Karnataka State Pollution Control Board

Statutory body overview
- Formed: 21 September 1974; 51 years ago
- Jurisdiction: Karnataka
- Headquarters: Bangalore, Karnataka, India
- Elected Minister responsible: Eshwara Khandre, Minister of Forest, Ecology and Environment of Karnataka;
- Statutory body executives: P. M. Narendra Swamy, Chairman; R Gokul IFS, Member & secretary;
- Parent department: Ministry of Forest, Ecology and Environment of Karnataka
- Key document: Water (prevention and Control of Pollution) Act, 1974 (Section 4);
- Website: kspcb.gov.in

= Karnataka State Pollution Control Board =

Indian state government agency

The Karnataka State Pollution Control Board (KSPCB) is a legal entity entrusted for control of pollution in the Indian State of Karnataka.
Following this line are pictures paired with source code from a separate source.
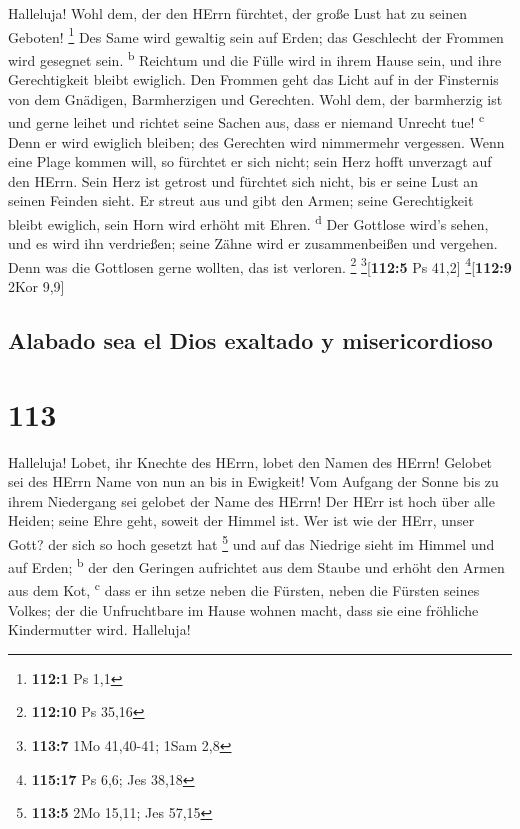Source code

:  Halleluja! Wohl dem, der den HErrn fürchtet, der große
Lust hat zu seinen Geboten! \footnote{\textbf{112:1} Ps 1,1}
 Des Same wird gewaltig sein auf Erden; das Geschlecht der
Frommen wird gesegnet sein. \textsuperscript{b}  Reichtum
und die Fülle wird in ihrem Hause sein, und ihre Gerechtigkeit bleibt
ewiglich.  Den Frommen geht das Licht auf in der
Finsternis von dem Gnädigen, Barmherzigen und Gerechten. 
Wohl dem, der barmherzig ist und gerne leihet und richtet seine Sachen
aus, dass er niemand Unrecht tue! \textsuperscript{c} 
Denn er wird ewiglich bleiben; des Gerechten wird nimmermehr vergessen.
 Wenn eine Plage kommen will, so fürchtet er sich nicht;
sein Herz hofft unverzagt auf den HErrn.  Sein Herz ist
getrost und fürchtet sich nicht, bis er seine Lust an seinen Feinden
sieht.  Er streut aus und gibt den Armen; seine
Gerechtigkeit bleibt ewiglich, sein Horn wird erhöht mit Ehren.
\textsuperscript{d}  Der Gottlose wird's sehen, und es
wird ihn verdrießen; seine Zähne wird er zusammenbeißen und vergehen.
Denn was die Gottlosen gerne wollten, das ist verloren. \footnote{\textbf{112:10}
  Ps 35,16} \footnote{\textbf{113:7} 1Mo 41,40-41; 1Sam 2,8}{[}\textbf{112:5}
Ps 41,2{]} \footnote{\textbf{115:17} Ps 6,6; Jes 38,18}{[}\textbf{112:9}
2Kor 9,9{]}

\hypertarget{alabado-sea-el-dios-exaltado-y-misericordioso}{%
\subsection{Alabado sea el Dios exaltado y
misericordioso}\label{alabado-sea-el-dios-exaltado-y-misericordioso}}

\hypertarget{section-112}{%
\section{113}\label{section-112}}

 Halleluja! Lobet, ihr Knechte des HErrn, lobet den Namen
des HErrn!  Gelobet sei des HErrn Name von nun an bis in
Ewigkeit!  Vom Aufgang der Sonne bis zu ihrem Niedergang
sei gelobet der Name des HErrn!  Der HErr ist hoch über
alle Heiden; seine Ehre geht, soweit der Himmel ist.  Wer
ist wie der HErr, unser Gott? der sich so hoch gesetzt hat \footnote{\textbf{113:5}
  2Mo 15,11; Jes 57,15}  und auf das Niedrige sieht im
Himmel und auf Erden; \textsuperscript{b}  der den
Geringen aufrichtet aus dem Staube und erhöht den Armen aus dem Kot,
\textsuperscript{c}  dass er ihn setze neben die Fürsten,
neben die Fürsten seines Volkes;  der die Unfruchtbare im
Hause wohnen macht, dass sie eine fröhliche Kindermutter wird.
Halleluja!

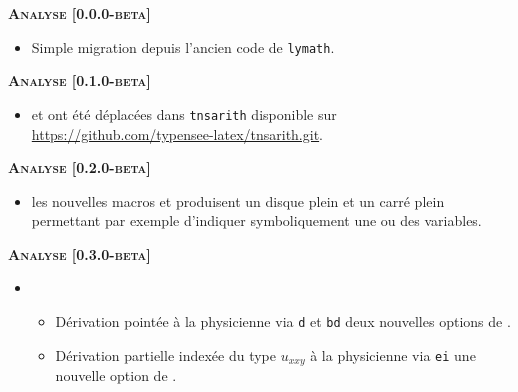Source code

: \documentclass[12pt,a4paper]{book}
\begin{document}
\begin{description}


\begin{center}
    \textbf{\textsc{Analyse [0.0.0-beta]}}
\end{center}

\begin{itemize}[itemsep=.5em]
    \item Simple migration depuis l'ancien code de \verb+lymath+.
\end{itemize}


\begin{center}
    \textbf{\textsc{Analyse [0.1.0-beta]}}
\end{center}

\begin{itemize}[itemsep=.5em]
    \item {}  et  ont été déplacées dans \texttt{tnsarith} disponible sur \url{https://github.com/typensee-latex/tnsarith.git}.
\end{itemize}


\begin{center}
    \textbf{\textsc{Analyse [0.2.0-beta]}}
\end{center}

\begin{itemize}[itemsep=.5em]
    \item {} les nouvelles macros  et  produisent un disque plein et un carré plein permettant par exemple d'indiquer symboliquement une ou des variables.
    
    
\end{itemize}


\begin{center}
    \textbf{\textsc{Analyse [0.3.0-beta]}}
\end{center}

\begin{itemize}[itemsep=.5em]
    \item {}
    \begin{itemize}[itemsep=.5em]
        \item Dérivation pointée à la physicienne via \verb+d+ et \verb+bd+ deux nouvelles options de .

        \item Dérivation partielle indexée du type $u_{xxy}$ à la physicienne via \verb+ei+ une nouvelle option de .
    \end{itemize}


\end{itemize}
\end{description}
\end{document}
The Board regulates air, water and environmental pollution.

==History==
The Board was originally constituted as the Karnataka State Pollution Control Board for Prevention and Control of Water Pollution in 1974 as per section 4 of the Water (Prevention and Control of Pollution) Act, 1974. It was renamed the Karnataka State Pollution Control Board in 1985 after the enactment of Air (Prevention & Control of Pollution) Act in 1981. The Board was initially mandated only to implement the Water Act. Subsequently, it was empowered to enforce to enforce the Water (Prevention & Control of Pollution) Cess Act, 1977; the Water (Prevention & Control of Pollution) Cess Rules, 1978; and a series of Rules and Notifications framed under the Environment Protection Act, 1986.

==Structure==
The headquarters of the KSPCB is located in Bangalore. The KSPCB also has 44 regional offices, with at least one office in each district of Karnataka.